§ Goal of the exercise
Scan the material and copy every line in which "core" appears.

(Material for the task begins)

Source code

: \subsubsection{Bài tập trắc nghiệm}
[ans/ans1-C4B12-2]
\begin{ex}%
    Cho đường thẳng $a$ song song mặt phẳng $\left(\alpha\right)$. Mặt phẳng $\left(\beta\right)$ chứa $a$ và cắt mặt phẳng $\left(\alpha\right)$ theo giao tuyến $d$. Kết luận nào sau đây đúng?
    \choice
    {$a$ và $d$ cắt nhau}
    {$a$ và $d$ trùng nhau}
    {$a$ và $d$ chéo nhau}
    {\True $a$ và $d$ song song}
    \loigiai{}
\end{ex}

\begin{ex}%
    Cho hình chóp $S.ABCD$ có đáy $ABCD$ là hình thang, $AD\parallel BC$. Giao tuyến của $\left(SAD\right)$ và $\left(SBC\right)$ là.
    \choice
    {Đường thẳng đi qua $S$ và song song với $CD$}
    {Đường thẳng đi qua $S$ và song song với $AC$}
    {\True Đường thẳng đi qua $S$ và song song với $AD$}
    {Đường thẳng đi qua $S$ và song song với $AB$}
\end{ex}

(Material for the task ends)
(Material for the task begins)

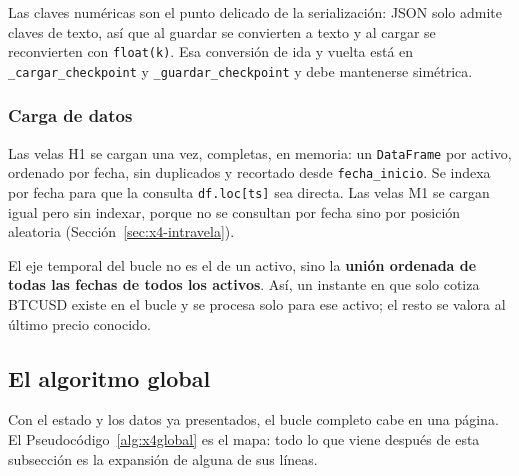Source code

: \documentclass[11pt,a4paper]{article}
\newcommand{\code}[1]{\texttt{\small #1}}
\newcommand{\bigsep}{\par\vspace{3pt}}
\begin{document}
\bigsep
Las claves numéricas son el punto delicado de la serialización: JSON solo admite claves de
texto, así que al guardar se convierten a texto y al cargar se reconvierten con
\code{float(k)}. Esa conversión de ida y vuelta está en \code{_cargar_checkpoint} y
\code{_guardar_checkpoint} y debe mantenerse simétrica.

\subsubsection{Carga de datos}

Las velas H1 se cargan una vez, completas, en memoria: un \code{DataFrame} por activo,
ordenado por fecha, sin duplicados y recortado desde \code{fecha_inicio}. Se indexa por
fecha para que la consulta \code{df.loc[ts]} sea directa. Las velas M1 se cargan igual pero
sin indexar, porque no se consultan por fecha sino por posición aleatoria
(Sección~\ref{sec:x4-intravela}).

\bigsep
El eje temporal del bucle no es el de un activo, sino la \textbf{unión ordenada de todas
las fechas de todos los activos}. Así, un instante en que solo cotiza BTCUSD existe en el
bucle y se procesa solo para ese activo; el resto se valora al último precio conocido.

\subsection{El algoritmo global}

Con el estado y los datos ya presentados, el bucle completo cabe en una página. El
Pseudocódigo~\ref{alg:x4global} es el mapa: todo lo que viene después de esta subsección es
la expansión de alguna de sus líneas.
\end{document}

(Material for the task ends)
(Material for the task begins)

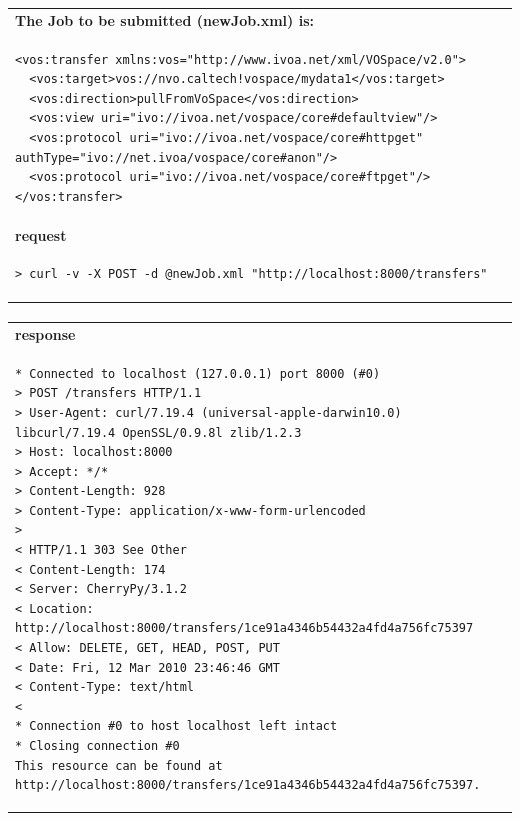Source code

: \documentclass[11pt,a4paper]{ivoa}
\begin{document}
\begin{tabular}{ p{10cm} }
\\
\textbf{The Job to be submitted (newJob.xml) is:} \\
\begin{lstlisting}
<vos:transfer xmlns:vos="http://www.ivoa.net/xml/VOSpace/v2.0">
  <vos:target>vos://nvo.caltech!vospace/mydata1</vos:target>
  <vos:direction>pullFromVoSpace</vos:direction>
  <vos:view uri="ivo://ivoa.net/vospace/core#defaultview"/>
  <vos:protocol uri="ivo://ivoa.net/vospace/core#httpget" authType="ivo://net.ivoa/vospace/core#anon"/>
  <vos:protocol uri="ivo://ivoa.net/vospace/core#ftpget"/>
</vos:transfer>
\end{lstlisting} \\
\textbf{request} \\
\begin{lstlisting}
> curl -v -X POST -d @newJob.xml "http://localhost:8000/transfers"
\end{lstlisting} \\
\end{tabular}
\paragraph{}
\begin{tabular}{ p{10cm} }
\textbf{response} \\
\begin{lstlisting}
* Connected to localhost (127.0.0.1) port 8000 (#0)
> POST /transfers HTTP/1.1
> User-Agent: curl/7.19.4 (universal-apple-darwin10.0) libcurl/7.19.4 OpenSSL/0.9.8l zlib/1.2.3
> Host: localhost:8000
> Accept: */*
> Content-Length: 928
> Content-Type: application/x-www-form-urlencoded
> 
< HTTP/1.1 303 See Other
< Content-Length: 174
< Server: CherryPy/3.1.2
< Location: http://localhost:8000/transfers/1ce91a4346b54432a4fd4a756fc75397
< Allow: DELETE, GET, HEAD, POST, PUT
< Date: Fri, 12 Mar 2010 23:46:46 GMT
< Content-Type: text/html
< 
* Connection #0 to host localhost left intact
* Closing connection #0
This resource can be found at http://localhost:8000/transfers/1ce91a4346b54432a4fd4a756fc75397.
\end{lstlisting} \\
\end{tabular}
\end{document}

(Material for the task ends)

§ Result
  <vos:view uri="ivo://ivoa.net/vospace/core#defaultview"/>
  <vos:protocol uri="ivo://ivoa.net/vospace/core#httpget" authType="ivo://net.ivoa/vospace/core#anon"/>
  <vos:protocol uri="ivo://ivoa.net/vospace/core#ftpget"/>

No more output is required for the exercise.